** WHAT IS BEING ASKED **
When the string "provide" is part of a line in the data below, report the whole line.

** RECORD EXTRACTS **

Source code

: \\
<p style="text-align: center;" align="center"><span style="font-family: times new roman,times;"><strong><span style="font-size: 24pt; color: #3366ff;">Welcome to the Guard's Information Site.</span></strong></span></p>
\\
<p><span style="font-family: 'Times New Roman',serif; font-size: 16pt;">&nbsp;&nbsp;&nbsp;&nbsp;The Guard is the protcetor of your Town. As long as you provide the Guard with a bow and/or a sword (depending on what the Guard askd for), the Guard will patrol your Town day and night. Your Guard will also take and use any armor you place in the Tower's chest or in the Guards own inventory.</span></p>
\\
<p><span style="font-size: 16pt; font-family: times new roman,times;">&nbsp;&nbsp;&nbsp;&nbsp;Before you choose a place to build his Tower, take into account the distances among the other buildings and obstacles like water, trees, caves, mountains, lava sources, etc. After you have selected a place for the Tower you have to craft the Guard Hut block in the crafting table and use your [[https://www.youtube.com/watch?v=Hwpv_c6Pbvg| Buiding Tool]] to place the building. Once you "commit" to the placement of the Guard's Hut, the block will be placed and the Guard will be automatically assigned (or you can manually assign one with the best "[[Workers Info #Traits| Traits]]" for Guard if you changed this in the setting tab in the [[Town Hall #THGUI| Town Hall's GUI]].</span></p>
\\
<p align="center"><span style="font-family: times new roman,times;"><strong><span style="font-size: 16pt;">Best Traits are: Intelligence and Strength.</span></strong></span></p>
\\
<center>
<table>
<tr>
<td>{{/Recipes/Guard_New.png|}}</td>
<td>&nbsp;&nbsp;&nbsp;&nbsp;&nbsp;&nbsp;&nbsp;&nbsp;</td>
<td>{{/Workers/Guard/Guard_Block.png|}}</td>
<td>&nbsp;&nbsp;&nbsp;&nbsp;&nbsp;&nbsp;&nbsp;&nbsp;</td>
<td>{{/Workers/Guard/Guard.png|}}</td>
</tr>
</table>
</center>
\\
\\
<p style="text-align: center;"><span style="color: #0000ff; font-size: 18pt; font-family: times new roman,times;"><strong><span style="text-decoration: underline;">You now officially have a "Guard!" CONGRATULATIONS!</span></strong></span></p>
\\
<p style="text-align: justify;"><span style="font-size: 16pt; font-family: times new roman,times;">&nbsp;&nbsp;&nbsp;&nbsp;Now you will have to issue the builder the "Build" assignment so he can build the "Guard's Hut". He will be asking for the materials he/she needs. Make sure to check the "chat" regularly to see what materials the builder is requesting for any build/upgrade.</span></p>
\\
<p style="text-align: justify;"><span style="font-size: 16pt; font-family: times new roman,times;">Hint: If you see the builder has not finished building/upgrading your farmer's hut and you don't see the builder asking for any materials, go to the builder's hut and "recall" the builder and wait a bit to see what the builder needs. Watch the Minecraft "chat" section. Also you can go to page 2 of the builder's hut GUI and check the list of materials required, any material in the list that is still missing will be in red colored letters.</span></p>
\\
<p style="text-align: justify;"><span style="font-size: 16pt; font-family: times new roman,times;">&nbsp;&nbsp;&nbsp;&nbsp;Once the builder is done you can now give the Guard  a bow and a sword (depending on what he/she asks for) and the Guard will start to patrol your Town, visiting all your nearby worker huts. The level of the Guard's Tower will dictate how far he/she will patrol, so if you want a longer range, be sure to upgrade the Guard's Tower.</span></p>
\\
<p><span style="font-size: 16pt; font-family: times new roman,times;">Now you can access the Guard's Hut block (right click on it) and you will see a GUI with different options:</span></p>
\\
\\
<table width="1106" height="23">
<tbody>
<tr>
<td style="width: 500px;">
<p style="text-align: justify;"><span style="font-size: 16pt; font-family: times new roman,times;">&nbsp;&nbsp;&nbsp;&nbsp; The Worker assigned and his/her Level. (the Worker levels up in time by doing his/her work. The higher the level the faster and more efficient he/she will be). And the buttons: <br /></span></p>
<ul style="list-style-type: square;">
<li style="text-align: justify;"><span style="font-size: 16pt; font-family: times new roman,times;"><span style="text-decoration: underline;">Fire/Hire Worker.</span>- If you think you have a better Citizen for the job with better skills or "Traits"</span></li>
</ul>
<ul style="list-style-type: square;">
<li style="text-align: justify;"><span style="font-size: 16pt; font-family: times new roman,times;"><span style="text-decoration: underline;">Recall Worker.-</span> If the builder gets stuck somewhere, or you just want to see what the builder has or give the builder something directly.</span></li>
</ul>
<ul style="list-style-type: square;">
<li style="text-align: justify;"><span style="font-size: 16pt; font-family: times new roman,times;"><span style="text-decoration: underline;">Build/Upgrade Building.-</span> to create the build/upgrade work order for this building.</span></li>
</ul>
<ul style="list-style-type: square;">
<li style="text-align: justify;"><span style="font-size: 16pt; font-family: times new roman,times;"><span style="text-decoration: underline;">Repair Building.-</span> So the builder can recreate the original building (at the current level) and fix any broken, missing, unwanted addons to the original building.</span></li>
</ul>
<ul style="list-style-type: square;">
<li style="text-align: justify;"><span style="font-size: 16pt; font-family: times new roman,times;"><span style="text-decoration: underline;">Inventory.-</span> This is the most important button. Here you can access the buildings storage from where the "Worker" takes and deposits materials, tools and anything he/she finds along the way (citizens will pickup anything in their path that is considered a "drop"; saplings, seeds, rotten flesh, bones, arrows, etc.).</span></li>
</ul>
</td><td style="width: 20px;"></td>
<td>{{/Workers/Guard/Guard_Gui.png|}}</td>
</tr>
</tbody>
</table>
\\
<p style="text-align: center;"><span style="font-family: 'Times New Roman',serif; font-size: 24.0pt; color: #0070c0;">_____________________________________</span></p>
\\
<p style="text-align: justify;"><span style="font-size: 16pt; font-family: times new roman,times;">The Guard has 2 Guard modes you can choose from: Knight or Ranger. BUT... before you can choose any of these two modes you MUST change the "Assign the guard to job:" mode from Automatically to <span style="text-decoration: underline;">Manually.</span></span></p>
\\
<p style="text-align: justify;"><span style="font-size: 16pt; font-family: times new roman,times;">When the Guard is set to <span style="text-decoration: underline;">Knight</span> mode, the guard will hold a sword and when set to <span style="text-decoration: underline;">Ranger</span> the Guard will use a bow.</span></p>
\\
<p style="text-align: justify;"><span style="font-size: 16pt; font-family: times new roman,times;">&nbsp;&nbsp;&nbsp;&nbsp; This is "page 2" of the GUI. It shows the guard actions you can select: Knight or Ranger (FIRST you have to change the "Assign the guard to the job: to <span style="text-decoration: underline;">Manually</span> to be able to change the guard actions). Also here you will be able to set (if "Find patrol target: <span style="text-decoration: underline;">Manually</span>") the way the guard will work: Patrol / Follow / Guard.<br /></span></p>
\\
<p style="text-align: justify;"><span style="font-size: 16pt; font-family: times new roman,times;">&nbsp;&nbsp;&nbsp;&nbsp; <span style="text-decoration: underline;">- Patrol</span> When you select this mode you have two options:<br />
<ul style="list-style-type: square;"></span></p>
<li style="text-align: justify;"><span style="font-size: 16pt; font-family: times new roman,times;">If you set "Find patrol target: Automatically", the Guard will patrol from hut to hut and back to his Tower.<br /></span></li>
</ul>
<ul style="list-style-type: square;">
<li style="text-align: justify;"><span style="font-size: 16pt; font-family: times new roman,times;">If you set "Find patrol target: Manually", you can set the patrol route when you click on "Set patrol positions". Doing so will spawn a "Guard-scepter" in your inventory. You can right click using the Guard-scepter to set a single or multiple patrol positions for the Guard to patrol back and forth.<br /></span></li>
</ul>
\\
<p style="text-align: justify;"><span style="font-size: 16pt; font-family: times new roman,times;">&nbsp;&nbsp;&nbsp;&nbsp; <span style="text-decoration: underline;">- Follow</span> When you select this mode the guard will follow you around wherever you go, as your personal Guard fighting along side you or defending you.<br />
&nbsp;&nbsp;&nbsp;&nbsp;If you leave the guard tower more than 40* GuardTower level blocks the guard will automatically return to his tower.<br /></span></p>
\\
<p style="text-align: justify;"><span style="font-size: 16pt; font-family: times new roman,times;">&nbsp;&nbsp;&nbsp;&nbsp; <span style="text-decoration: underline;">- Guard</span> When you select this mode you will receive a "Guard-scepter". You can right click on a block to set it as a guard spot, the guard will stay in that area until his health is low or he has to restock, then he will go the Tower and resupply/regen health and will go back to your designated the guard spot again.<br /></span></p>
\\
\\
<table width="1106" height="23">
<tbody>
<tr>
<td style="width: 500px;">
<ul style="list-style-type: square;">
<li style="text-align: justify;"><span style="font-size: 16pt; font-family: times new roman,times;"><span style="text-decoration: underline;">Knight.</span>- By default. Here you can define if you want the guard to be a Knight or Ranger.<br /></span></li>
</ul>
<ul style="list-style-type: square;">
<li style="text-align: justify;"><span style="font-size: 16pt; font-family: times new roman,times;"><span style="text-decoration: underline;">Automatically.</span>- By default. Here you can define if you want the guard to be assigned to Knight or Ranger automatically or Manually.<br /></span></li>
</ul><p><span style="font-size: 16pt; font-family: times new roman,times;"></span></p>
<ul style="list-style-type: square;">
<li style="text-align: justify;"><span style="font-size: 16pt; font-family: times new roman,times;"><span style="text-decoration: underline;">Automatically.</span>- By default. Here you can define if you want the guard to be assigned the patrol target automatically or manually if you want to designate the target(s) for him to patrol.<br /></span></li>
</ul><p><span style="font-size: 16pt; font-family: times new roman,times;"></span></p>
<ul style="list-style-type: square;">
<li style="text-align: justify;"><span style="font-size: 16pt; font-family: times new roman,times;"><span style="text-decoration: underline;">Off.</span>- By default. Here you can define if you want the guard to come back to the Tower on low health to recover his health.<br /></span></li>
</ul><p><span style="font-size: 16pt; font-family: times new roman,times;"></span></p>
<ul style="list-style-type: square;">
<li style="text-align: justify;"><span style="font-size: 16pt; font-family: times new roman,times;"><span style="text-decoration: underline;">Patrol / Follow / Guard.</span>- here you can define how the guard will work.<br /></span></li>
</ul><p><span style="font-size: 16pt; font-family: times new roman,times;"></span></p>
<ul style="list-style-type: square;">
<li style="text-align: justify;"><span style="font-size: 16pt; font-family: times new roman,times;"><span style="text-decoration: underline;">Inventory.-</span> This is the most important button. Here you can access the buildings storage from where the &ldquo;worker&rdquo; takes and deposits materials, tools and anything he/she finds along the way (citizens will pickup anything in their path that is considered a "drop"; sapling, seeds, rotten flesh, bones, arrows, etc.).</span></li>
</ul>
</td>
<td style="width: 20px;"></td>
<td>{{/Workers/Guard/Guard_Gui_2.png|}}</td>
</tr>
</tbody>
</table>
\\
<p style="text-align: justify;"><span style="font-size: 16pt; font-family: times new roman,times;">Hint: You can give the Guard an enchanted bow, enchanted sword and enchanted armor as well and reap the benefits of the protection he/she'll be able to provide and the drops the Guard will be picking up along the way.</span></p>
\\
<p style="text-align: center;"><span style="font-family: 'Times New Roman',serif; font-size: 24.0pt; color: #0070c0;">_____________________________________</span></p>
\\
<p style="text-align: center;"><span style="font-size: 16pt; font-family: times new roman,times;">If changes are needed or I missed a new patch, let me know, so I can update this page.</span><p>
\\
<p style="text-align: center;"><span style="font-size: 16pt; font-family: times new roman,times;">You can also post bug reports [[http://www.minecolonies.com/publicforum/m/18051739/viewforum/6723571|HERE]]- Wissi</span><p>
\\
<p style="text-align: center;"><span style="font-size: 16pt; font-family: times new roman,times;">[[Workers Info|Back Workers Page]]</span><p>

** OUTPUT OF THE TASK **
<p><span style="font-family: 'Times New Roman',serif; font-size: 16pt;">&nbsp;&nbsp;&nbsp;&nbsp;The Guard is the protcetor of your Town. As long as you provide the Guard with a bow and/or a sword (depending on what the Guard askd for), the Guard will patrol your Town day and night. Your Guard will also take and use any armor you place in the Tower's chest or in the Guards own inventory.</span></p>
<p style="text-align: justify;"><span style="font-size: 16pt; font-family: times new roman,times;">Hint: You can give the Guard an enchanted bow, enchanted sword and enchanted armor as well and reap the benefits of the protection he/she'll be able to provide and the drops the Guard will be picking up along the way.</span></p>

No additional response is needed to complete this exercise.